# How can you tell how old a pigeon is?



## cotdt

Is there any way to tell how many years old a pigeon is?


----------



## re lee

If not banded with a proper band showing the year of birth You really can not be sure. Unless you wrote it down and have a very good memory. In the wild after young are grown, you would never know


----------



## links

The bigger and crustier the waddle, and the ring around the eye, the older the pigeon is.
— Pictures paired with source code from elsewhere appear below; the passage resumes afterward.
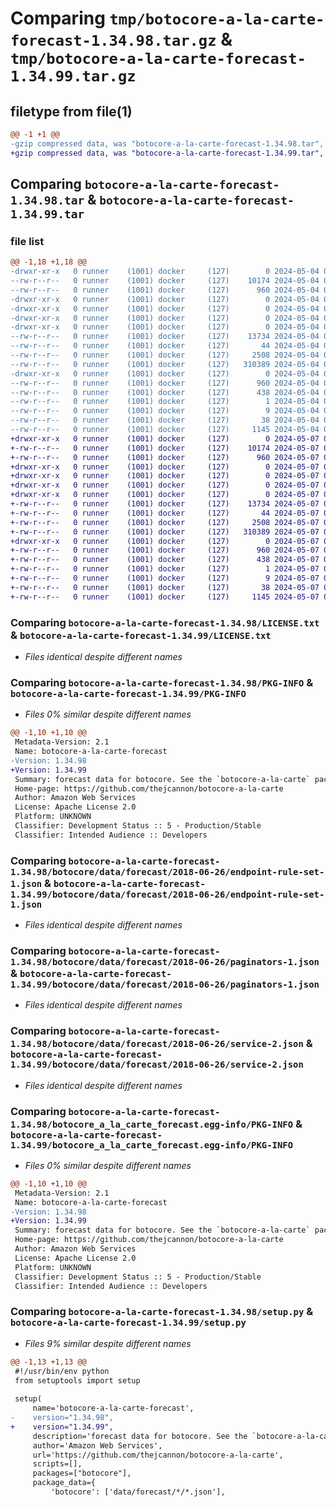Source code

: # Comparing `tmp/botocore-a-la-carte-forecast-1.34.98.tar.gz` & `tmp/botocore-a-la-carte-forecast-1.34.99.tar.gz`

## filetype from file(1)

```diff
@@ -1 +1 @@
-gzip compressed data, was "botocore-a-la-carte-forecast-1.34.98.tar", last modified: Sat May  4 01:01:30 2024, max compression
+gzip compressed data, was "botocore-a-la-carte-forecast-1.34.99.tar", last modified: Tue May  7 01:02:32 2024, max compression
```

## Comparing `botocore-a-la-carte-forecast-1.34.98.tar` & `botocore-a-la-carte-forecast-1.34.99.tar`

### file list

```diff
@@ -1,18 +1,18 @@
-drwxr-xr-x   0 runner    (1001) docker     (127)        0 2024-05-04 01:01:30.874176 botocore-a-la-carte-forecast-1.34.98/
--rw-r--r--   0 runner    (1001) docker     (127)    10174 2024-05-04 01:01:30.000000 botocore-a-la-carte-forecast-1.34.98/LICENSE.txt
--rw-r--r--   0 runner    (1001) docker     (127)      960 2024-05-04 01:01:30.874176 botocore-a-la-carte-forecast-1.34.98/PKG-INFO
-drwxr-xr-x   0 runner    (1001) docker     (127)        0 2024-05-04 01:01:30.870176 botocore-a-la-carte-forecast-1.34.98/botocore/
-drwxr-xr-x   0 runner    (1001) docker     (127)        0 2024-05-04 01:01:30.870176 botocore-a-la-carte-forecast-1.34.98/botocore/data/
-drwxr-xr-x   0 runner    (1001) docker     (127)        0 2024-05-04 01:01:30.870176 botocore-a-la-carte-forecast-1.34.98/botocore/data/forecast/
-drwxr-xr-x   0 runner    (1001) docker     (127)        0 2024-05-04 01:01:30.870176 botocore-a-la-carte-forecast-1.34.98/botocore/data/forecast/2018-06-26/
--rw-r--r--   0 runner    (1001) docker     (127)    13734 2024-05-04 01:01:11.000000 botocore-a-la-carte-forecast-1.34.98/botocore/data/forecast/2018-06-26/endpoint-rule-set-1.json
--rw-r--r--   0 runner    (1001) docker     (127)       44 2024-05-04 01:01:11.000000 botocore-a-la-carte-forecast-1.34.98/botocore/data/forecast/2018-06-26/examples-1.json
--rw-r--r--   0 runner    (1001) docker     (127)     2508 2024-05-04 01:01:11.000000 botocore-a-la-carte-forecast-1.34.98/botocore/data/forecast/2018-06-26/paginators-1.json
--rw-r--r--   0 runner    (1001) docker     (127)   310389 2024-05-04 01:01:11.000000 botocore-a-la-carte-forecast-1.34.98/botocore/data/forecast/2018-06-26/service-2.json
-drwxr-xr-x   0 runner    (1001) docker     (127)        0 2024-05-04 01:01:30.874176 botocore-a-la-carte-forecast-1.34.98/botocore_a_la_carte_forecast.egg-info/
--rw-r--r--   0 runner    (1001) docker     (127)      960 2024-05-04 01:01:30.000000 botocore-a-la-carte-forecast-1.34.98/botocore_a_la_carte_forecast.egg-info/PKG-INFO
--rw-r--r--   0 runner    (1001) docker     (127)      438 2024-05-04 01:01:30.000000 botocore-a-la-carte-forecast-1.34.98/botocore_a_la_carte_forecast.egg-info/SOURCES.txt
--rw-r--r--   0 runner    (1001) docker     (127)        1 2024-05-04 01:01:30.000000 botocore-a-la-carte-forecast-1.34.98/botocore_a_la_carte_forecast.egg-info/dependency_links.txt
--rw-r--r--   0 runner    (1001) docker     (127)        9 2024-05-04 01:01:30.000000 botocore-a-la-carte-forecast-1.34.98/botocore_a_la_carte_forecast.egg-info/top_level.txt
--rw-r--r--   0 runner    (1001) docker     (127)       38 2024-05-04 01:01:30.874176 botocore-a-la-carte-forecast-1.34.98/setup.cfg
--rw-r--r--   0 runner    (1001) docker     (127)     1145 2024-05-04 01:01:30.000000 botocore-a-la-carte-forecast-1.34.98/setup.py
+drwxr-xr-x   0 runner    (1001) docker     (127)        0 2024-05-07 01:02:32.928095 botocore-a-la-carte-forecast-1.34.99/
+-rw-r--r--   0 runner    (1001) docker     (127)    10174 2024-05-07 01:02:32.000000 botocore-a-la-carte-forecast-1.34.99/LICENSE.txt
+-rw-r--r--   0 runner    (1001) docker     (127)      960 2024-05-07 01:02:32.928095 botocore-a-la-carte-forecast-1.34.99/PKG-INFO
+drwxr-xr-x   0 runner    (1001) docker     (127)        0 2024-05-07 01:02:32.924095 botocore-a-la-carte-forecast-1.34.99/botocore/
+drwxr-xr-x   0 runner    (1001) docker     (127)        0 2024-05-07 01:02:32.924095 botocore-a-la-carte-forecast-1.34.99/botocore/data/
+drwxr-xr-x   0 runner    (1001) docker     (127)        0 2024-05-07 01:02:32.924095 botocore-a-la-carte-forecast-1.34.99/botocore/data/forecast/
+drwxr-xr-x   0 runner    (1001) docker     (127)        0 2024-05-07 01:02:32.924095 botocore-a-la-carte-forecast-1.34.99/botocore/data/forecast/2018-06-26/
+-rw-r--r--   0 runner    (1001) docker     (127)    13734 2024-05-07 01:02:10.000000 botocore-a-la-carte-forecast-1.34.99/botocore/data/forecast/2018-06-26/endpoint-rule-set-1.json
+-rw-r--r--   0 runner    (1001) docker     (127)       44 2024-05-07 01:02:10.000000 botocore-a-la-carte-forecast-1.34.99/botocore/data/forecast/2018-06-26/examples-1.json
+-rw-r--r--   0 runner    (1001) docker     (127)     2508 2024-05-07 01:02:10.000000 botocore-a-la-carte-forecast-1.34.99/botocore/data/forecast/2018-06-26/paginators-1.json
+-rw-r--r--   0 runner    (1001) docker     (127)   310389 2024-05-07 01:02:10.000000 botocore-a-la-carte-forecast-1.34.99/botocore/data/forecast/2018-06-26/service-2.json
+drwxr-xr-x   0 runner    (1001) docker     (127)        0 2024-05-07 01:02:32.928095 botocore-a-la-carte-forecast-1.34.99/botocore_a_la_carte_forecast.egg-info/
+-rw-r--r--   0 runner    (1001) docker     (127)      960 2024-05-07 01:02:32.000000 botocore-a-la-carte-forecast-1.34.99/botocore_a_la_carte_forecast.egg-info/PKG-INFO
+-rw-r--r--   0 runner    (1001) docker     (127)      438 2024-05-07 01:02:32.000000 botocore-a-la-carte-forecast-1.34.99/botocore_a_la_carte_forecast.egg-info/SOURCES.txt
+-rw-r--r--   0 runner    (1001) docker     (127)        1 2024-05-07 01:02:32.000000 botocore-a-la-carte-forecast-1.34.99/botocore_a_la_carte_forecast.egg-info/dependency_links.txt
+-rw-r--r--   0 runner    (1001) docker     (127)        9 2024-05-07 01:02:32.000000 botocore-a-la-carte-forecast-1.34.99/botocore_a_la_carte_forecast.egg-info/top_level.txt
+-rw-r--r--   0 runner    (1001) docker     (127)       38 2024-05-07 01:02:32.928095 botocore-a-la-carte-forecast-1.34.99/setup.cfg
+-rw-r--r--   0 runner    (1001) docker     (127)     1145 2024-05-07 01:02:32.000000 botocore-a-la-carte-forecast-1.34.99/setup.py
```

### Comparing `botocore-a-la-carte-forecast-1.34.98/LICENSE.txt` & `botocore-a-la-carte-forecast-1.34.99/LICENSE.txt`

 * *Files identical despite different names*

### Comparing `botocore-a-la-carte-forecast-1.34.98/PKG-INFO` & `botocore-a-la-carte-forecast-1.34.99/PKG-INFO`

 * *Files 0% similar despite different names*

```diff
@@ -1,10 +1,10 @@
 Metadata-Version: 2.1
 Name: botocore-a-la-carte-forecast
-Version: 1.34.98
+Version: 1.34.99
 Summary: forecast data for botocore. See the `botocore-a-la-carte` package for more info.
 Home-page: https://github.com/thejcannon/botocore-a-la-carte
 Author: Amazon Web Services
 License: Apache License 2.0
 Platform: UNKNOWN
 Classifier: Development Status :: 5 - Production/Stable
 Classifier: Intended Audience :: Developers
```

### Comparing `botocore-a-la-carte-forecast-1.34.98/botocore/data/forecast/2018-06-26/endpoint-rule-set-1.json` & `botocore-a-la-carte-forecast-1.34.99/botocore/data/forecast/2018-06-26/endpoint-rule-set-1.json`

 * *Files identical despite different names*

### Comparing `botocore-a-la-carte-forecast-1.34.98/botocore/data/forecast/2018-06-26/paginators-1.json` & `botocore-a-la-carte-forecast-1.34.99/botocore/data/forecast/2018-06-26/paginators-1.json`

 * *Files identical despite different names*

### Comparing `botocore-a-la-carte-forecast-1.34.98/botocore/data/forecast/2018-06-26/service-2.json` & `botocore-a-la-carte-forecast-1.34.99/botocore/data/forecast/2018-06-26/service-2.json`

 * *Files identical despite different names*

### Comparing `botocore-a-la-carte-forecast-1.34.98/botocore_a_la_carte_forecast.egg-info/PKG-INFO` & `botocore-a-la-carte-forecast-1.34.99/botocore_a_la_carte_forecast.egg-info/PKG-INFO`

 * *Files 0% similar despite different names*

```diff
@@ -1,10 +1,10 @@
 Metadata-Version: 2.1
 Name: botocore-a-la-carte-forecast
-Version: 1.34.98
+Version: 1.34.99
 Summary: forecast data for botocore. See the `botocore-a-la-carte` package for more info.
 Home-page: https://github.com/thejcannon/botocore-a-la-carte
 Author: Amazon Web Services
 License: Apache License 2.0
 Platform: UNKNOWN
 Classifier: Development Status :: 5 - Production/Stable
 Classifier: Intended Audience :: Developers
```

### Comparing `botocore-a-la-carte-forecast-1.34.98/setup.py` & `botocore-a-la-carte-forecast-1.34.99/setup.py`

 * *Files 9% similar despite different names*

```diff
@@ -1,13 +1,13 @@
 #!/usr/bin/env python
 from setuptools import setup
 
 setup(
     name='botocore-a-la-carte-forecast',
-    version="1.34.98",
+    version="1.34.99",
     description='forecast data for botocore. See the `botocore-a-la-carte` package for more info.',
     author='Amazon Web Services',
     url='https://github.com/thejcannon/botocore-a-la-carte',
     scripts=[],
     packages=["botocore"],
     package_data={
         'botocore': ['data/forecast/*/*.json'],
```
Every three years the waddle double in size, at least in my pigeons they do.


----------



## altgirl35

I've seen the same in the older pigeons that have some my way, sometimes their feet get more scaly looking too


----------



## george simon

links said:


> the bigger and crustier the waddle, and the ring around the eye. the older the pigeon is. every three years the waddle double in size. at least in my pigeons they do.


*Hi LINKS,

There are different breeds of pigeons that do not get larger wattles. My Italian owls have a very fine wattle and that is what is called for in the show standard. With racing homers if one breeds a family around a hen, the cock birds in that family will over a period of time get what is called a heney look*

GEORGE


----------



## ND Cooper

For me, it really wouldn't matter much.
A healthy pigeon is what would make the difference. 
You could always ask them though!


----------



## YaSin11

Cotdt,
Good Q! I don't have an answer, sorry, but thanks for bringing it up. Some fanciers here in Bangladesh 'count feathers'....I'm not sure how it works. Does anyone here know about 'counting feathers' to tell the age?...Thanks in advance, YaSin


----------



## links

thanks george. thats what i meant, wattle in my homing pigeons double in size every three years. and my loft revolves around one hen. i speak only of homers.


----------



## sreeshs

YaSin11 said:


> Cotdt,
> Good Q! I dont have an answer, sorry, but thanks for bringing it up. Some fanciers here in Bangladesh 'count feathers'....I'm not sure how it works. Does anyone here know about 'counting feathers' to tell the age?...Thanks in advance, YaSin


That I think would be counting the primary feathers while in the moulting stage for the weining youngs, that woun't help in grown up pigeons.


----------



## Nazmul

So what is the conclusion ?? It is not possible to tell the exact or approx age of a pigeon ???


----------



## John_D

If you put two adult pigeons side by side then you _may_ be able to tell which is the older, but you cannot tell what age an adult pigeon is. 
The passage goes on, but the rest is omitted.